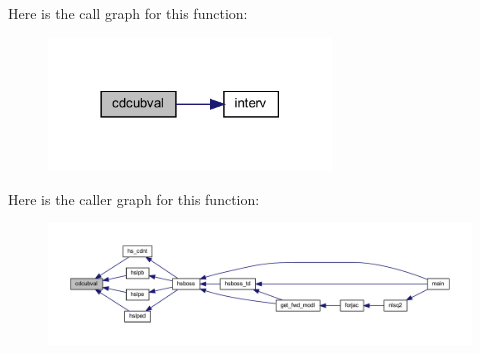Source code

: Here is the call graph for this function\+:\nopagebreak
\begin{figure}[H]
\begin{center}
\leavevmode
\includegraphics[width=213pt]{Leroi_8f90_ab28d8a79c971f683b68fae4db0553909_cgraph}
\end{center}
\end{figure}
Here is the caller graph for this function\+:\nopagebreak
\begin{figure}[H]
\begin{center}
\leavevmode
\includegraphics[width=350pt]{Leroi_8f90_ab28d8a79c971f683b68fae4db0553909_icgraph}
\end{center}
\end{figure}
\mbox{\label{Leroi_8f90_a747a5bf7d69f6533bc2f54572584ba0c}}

---*---

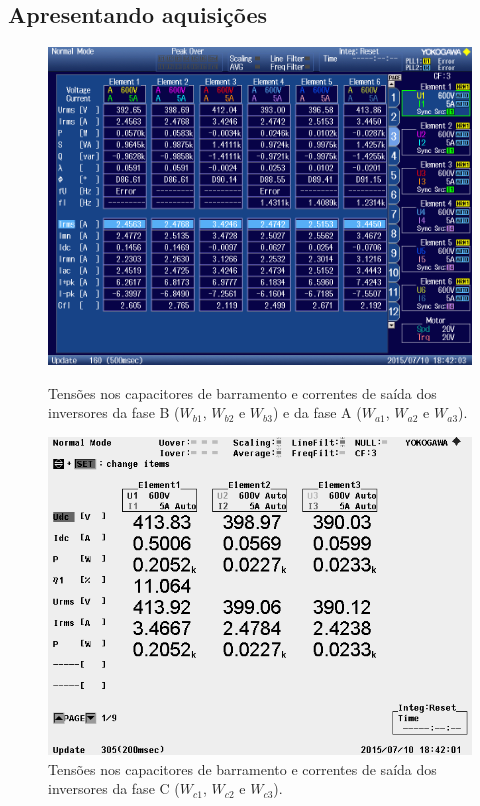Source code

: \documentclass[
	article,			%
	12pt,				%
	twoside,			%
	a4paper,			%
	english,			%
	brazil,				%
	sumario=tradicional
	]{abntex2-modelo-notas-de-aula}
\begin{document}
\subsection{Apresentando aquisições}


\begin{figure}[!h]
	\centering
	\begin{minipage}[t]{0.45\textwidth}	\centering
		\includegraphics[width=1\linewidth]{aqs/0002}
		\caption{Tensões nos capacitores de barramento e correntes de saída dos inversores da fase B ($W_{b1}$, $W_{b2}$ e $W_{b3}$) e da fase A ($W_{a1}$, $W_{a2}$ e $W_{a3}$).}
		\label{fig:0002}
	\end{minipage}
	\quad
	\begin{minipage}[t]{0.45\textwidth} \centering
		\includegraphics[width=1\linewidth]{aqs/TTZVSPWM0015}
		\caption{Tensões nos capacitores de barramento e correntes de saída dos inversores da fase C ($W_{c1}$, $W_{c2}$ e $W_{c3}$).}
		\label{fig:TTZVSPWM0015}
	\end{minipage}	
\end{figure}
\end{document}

---*---

■ **EXERCISE DIRECTIONS**
Copy out, from the listing above, every line that contains the word "Here".

■ **OUTPUT OF THE EXERCISE**
: Here is the call graph for this function\+:\nopagebreak
Here is the caller graph for this function\+:\nopagebreak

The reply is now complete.